Africa,  Diving,  Egypt,  Travel

Sharm el Sheikh VS Dahab: Where’s best in Egypt for your Red Sea diving? 

Sharm el Sheikh VS Dahab: Which town in Egypt is best for your Red Sea diving? Here, we’ll compare the diving, the vibes, and the logistic of these two dive hubs on the Sinai peninsula. So what are you waiting for? Let’s dive in! 


Egypt’s Red Sea is one of the closest places to Europe for a dive trip. Direct flights to dive destinations and excellent tourist infrastructure make the Red Sea a hassle-free destination for your next dive trip. 

And the diving is truly excellent. From deep canyons to rich marine biodiversity and historical shipwrecks, there’s so much to discover! The water is (mostly) warm, with excellent visibility. And there’s tons of wildlife to spot, making it interesting for novice and experienced divers alike. 

Top tip: If you’re looking to learn to dive through an Open Water Certification, Sharm El Sheikh in Egypt is one of the cheapest places in the world to do this

Diving in Egypt is incredible!


But why Choose Sinai Over Other Places in the Red Sea? Well, it’s not just Sharm el Sheikh vs Dahab. you could also head to Hurghada or Marsa Alam. But with its backdrop of deep turquoise ocean against the golden rocky desert mountains, the Sinai Peninsula is a pretty unique destination for your next dive trip. It’s a world away from the hustle, bustle and scam culture you’ll find across the rest of Egypt. 

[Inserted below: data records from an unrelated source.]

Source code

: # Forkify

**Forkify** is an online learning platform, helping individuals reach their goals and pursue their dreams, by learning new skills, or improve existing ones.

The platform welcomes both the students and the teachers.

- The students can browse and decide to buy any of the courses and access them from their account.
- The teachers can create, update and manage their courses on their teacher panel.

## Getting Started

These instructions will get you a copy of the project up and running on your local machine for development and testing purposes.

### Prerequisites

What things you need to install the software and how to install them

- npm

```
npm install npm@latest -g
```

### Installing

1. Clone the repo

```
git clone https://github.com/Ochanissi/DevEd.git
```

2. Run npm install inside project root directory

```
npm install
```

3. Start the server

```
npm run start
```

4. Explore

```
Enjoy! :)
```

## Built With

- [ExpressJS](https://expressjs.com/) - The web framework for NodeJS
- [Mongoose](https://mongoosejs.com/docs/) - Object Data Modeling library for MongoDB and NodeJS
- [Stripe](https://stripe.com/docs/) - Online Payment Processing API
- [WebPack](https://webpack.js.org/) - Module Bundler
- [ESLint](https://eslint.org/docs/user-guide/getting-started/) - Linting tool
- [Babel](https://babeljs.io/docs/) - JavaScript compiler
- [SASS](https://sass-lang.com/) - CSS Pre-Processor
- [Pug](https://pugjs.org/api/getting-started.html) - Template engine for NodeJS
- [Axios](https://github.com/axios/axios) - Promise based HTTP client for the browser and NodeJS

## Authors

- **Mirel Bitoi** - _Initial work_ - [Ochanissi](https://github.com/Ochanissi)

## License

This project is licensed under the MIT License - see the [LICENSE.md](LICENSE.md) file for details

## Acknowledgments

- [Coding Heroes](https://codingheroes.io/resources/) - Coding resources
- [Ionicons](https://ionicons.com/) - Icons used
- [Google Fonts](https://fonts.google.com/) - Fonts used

In addition to the scenery, the wildlife here is incredible. Underwater protected areas such as the Ras Mohammed National Park provide a safe haven for creatures of all sizes. You’re just as likely to spot tiny nudibranchs as you are to swim alongside dolphins and sharks. 

The dive sites are varied too! There are underwater canyons, drop-offs and caves to swim through. Artificial reefs have been created allowing corals to thrive on sculptures – there’s even a giant coral elephant (seriously, it’s like an underwater museum). And, if that isn’t quite selling it to you, the Sinai Peninsula is home to the best wreck dive in the world: the SS Thistlegorm. 

Sinai has unique scenery, it’s pretty special


There are two main towns to use as a base for your Red Sea adventures in Sinai: Dahab and Sharm El Sheikh. Although these towns are just 90 kilometres apart, the vibes are completely different. 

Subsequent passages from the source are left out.